Among the records below, find each line containing the word "will" and copy it.

[Saved entries]
__________________________________________________

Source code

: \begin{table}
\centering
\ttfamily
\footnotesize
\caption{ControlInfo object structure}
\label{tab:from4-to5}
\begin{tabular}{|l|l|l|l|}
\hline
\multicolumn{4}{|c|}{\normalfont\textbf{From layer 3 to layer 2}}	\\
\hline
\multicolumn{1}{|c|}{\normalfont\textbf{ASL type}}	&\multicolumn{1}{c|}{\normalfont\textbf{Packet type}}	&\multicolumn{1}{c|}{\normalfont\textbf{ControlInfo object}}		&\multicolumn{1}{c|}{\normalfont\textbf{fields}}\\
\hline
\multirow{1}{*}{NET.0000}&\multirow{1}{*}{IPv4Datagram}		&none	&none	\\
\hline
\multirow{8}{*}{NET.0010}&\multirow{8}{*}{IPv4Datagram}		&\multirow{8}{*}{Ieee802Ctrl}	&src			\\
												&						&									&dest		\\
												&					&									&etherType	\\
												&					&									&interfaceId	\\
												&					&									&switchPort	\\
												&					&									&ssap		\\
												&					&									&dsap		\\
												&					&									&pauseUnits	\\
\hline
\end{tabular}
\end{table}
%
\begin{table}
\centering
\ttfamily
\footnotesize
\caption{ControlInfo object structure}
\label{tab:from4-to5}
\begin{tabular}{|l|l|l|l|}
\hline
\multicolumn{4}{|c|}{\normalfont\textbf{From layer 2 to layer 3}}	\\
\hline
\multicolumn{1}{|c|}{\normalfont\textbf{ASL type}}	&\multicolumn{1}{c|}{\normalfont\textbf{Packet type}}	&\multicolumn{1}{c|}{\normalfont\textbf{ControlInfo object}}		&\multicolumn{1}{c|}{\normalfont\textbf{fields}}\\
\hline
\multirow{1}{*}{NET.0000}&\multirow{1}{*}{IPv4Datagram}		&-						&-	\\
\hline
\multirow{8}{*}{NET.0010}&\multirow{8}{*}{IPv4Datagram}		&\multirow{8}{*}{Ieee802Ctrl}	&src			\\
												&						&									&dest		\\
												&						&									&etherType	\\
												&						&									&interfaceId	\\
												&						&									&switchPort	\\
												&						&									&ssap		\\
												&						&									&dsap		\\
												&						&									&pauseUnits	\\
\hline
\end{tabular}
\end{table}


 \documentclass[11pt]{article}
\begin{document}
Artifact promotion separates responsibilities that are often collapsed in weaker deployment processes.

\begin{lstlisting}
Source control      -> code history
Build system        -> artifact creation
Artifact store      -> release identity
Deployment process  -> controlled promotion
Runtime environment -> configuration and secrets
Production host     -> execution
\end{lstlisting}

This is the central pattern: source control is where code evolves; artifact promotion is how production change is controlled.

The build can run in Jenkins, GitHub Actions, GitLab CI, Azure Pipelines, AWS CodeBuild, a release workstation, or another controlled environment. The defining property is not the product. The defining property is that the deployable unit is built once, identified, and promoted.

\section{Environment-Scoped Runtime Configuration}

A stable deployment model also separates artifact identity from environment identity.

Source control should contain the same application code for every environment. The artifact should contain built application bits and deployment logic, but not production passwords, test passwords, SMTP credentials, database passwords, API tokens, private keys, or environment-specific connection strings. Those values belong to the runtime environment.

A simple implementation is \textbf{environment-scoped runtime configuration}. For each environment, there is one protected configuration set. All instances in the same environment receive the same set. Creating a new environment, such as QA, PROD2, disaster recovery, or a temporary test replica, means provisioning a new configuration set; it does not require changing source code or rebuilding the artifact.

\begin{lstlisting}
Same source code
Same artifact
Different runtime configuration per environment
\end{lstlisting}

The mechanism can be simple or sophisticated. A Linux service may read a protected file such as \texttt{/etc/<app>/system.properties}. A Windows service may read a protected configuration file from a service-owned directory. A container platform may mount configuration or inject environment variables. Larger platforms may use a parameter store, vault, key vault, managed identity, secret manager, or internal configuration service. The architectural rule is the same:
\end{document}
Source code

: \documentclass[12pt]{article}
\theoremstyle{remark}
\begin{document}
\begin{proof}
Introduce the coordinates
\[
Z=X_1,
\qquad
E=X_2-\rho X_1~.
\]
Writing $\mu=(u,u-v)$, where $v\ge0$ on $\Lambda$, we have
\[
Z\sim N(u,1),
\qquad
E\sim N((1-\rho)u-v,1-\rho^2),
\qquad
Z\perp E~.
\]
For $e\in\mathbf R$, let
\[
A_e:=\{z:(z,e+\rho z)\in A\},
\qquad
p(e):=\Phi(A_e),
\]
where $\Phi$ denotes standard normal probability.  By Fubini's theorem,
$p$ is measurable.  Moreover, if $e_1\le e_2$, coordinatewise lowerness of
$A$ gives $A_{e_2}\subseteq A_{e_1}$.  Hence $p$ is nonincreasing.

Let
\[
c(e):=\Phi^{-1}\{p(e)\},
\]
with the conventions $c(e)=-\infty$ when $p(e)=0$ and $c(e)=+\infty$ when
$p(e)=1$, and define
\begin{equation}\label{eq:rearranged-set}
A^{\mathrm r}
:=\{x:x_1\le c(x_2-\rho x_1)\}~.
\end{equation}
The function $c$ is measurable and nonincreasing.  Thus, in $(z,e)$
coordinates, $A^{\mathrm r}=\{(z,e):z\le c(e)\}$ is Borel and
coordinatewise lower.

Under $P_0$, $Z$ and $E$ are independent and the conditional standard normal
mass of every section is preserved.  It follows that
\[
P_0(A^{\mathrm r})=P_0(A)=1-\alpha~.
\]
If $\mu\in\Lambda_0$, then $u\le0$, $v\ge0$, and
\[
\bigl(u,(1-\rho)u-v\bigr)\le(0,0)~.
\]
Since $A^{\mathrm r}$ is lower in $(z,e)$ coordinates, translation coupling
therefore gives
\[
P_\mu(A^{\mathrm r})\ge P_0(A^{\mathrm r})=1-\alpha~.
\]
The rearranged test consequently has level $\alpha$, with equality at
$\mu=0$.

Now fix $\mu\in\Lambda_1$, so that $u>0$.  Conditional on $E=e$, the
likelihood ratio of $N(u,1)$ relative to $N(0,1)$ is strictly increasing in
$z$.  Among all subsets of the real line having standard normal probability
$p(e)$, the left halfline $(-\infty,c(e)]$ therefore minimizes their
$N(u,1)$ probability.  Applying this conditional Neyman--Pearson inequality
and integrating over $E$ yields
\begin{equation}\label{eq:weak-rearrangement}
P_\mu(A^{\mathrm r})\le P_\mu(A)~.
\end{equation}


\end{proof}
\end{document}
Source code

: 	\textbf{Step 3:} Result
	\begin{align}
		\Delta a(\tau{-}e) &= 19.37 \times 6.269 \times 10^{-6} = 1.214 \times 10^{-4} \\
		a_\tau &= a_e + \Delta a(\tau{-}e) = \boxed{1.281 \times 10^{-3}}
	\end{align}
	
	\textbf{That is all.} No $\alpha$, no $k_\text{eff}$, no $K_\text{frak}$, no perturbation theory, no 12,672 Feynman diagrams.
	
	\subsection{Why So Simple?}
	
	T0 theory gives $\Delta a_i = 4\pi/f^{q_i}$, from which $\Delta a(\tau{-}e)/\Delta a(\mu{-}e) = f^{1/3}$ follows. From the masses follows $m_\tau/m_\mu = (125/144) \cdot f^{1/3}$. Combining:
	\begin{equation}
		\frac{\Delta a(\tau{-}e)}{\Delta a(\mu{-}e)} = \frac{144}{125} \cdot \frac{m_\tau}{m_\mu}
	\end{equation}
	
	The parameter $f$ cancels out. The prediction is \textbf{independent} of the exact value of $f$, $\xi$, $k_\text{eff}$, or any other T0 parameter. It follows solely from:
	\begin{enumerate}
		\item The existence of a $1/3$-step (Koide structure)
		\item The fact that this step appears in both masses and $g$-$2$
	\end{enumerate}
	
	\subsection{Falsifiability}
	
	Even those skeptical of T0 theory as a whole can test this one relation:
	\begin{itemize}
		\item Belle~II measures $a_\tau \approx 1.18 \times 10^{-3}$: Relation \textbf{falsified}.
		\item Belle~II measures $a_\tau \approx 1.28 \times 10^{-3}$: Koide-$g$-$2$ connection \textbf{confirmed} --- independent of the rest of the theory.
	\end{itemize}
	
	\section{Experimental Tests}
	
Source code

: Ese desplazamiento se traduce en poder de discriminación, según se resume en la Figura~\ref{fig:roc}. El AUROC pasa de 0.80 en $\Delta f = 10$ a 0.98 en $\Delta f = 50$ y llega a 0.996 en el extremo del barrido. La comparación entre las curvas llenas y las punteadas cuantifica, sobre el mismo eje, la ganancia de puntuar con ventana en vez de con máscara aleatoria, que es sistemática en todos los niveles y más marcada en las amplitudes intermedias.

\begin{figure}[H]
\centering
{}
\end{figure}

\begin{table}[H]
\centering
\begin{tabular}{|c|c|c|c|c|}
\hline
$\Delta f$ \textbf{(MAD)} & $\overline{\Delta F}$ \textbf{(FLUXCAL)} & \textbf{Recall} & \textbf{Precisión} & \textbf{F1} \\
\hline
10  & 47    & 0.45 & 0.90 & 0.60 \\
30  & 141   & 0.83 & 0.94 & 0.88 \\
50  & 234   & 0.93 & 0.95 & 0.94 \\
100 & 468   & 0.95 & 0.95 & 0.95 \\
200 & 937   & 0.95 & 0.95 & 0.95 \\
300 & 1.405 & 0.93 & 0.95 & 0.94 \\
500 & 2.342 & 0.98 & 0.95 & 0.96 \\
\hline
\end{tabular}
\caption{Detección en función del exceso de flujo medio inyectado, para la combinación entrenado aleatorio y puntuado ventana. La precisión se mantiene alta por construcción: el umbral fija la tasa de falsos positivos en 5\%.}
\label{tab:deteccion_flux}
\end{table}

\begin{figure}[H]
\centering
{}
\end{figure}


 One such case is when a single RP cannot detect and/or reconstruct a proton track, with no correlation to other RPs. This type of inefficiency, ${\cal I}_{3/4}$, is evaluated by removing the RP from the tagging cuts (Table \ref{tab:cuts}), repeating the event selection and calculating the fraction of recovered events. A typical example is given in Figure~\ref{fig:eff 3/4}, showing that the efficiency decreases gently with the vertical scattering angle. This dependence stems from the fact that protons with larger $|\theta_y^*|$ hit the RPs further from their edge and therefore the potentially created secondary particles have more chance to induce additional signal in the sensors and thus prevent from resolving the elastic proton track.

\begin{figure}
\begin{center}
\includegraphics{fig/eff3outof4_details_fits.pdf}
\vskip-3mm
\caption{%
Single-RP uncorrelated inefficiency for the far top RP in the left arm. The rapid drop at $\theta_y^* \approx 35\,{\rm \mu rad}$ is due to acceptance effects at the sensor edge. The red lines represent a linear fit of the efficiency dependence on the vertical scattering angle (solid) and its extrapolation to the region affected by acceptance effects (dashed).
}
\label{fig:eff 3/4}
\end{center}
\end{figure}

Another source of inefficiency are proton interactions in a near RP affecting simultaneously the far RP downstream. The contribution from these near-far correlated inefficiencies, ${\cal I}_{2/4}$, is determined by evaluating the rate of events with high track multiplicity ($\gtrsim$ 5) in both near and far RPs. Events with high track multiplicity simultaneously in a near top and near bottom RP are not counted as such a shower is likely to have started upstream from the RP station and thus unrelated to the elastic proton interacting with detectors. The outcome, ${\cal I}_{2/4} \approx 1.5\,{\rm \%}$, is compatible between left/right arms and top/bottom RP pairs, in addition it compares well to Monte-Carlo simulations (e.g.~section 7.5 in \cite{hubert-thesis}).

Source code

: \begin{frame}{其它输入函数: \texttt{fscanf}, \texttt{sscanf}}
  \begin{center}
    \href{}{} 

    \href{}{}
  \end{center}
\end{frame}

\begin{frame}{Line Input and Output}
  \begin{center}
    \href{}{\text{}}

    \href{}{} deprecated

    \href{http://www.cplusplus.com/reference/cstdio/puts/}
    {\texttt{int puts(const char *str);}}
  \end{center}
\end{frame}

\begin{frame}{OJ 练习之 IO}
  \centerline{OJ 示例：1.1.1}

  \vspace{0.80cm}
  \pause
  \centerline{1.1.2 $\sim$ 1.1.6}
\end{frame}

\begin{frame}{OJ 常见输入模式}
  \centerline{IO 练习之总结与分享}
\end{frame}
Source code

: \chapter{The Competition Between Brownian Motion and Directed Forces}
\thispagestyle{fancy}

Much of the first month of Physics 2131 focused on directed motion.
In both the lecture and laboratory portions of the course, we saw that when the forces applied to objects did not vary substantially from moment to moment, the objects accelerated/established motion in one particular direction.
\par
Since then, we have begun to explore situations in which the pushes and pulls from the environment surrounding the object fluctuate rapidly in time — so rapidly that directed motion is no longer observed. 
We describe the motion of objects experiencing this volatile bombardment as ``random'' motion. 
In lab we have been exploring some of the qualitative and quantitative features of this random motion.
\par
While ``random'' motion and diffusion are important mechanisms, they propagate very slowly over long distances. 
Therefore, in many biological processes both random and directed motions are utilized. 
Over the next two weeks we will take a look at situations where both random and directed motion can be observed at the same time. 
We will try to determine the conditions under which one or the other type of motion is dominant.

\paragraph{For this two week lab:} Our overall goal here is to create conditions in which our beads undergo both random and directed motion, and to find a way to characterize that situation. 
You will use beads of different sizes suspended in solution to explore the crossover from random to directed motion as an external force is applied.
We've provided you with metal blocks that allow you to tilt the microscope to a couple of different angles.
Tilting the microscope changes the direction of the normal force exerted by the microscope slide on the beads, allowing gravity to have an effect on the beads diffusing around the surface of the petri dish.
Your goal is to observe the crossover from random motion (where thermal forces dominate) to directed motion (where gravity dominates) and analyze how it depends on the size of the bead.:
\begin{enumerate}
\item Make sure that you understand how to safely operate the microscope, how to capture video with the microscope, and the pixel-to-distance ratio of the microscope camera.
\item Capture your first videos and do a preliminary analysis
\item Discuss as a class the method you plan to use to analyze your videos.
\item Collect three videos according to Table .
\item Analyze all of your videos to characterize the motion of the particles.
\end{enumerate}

__________________________________________________

**Result for this exercise:**
Over the next two weeks we will take a look at situations where both random and directed motion can be observed at the same time. 
We will try to determine the conditions under which one or the other type of motion is dominant.
You will use beads of different sizes suspended in solution to explore the crossover from random to directed motion as an external force is applied.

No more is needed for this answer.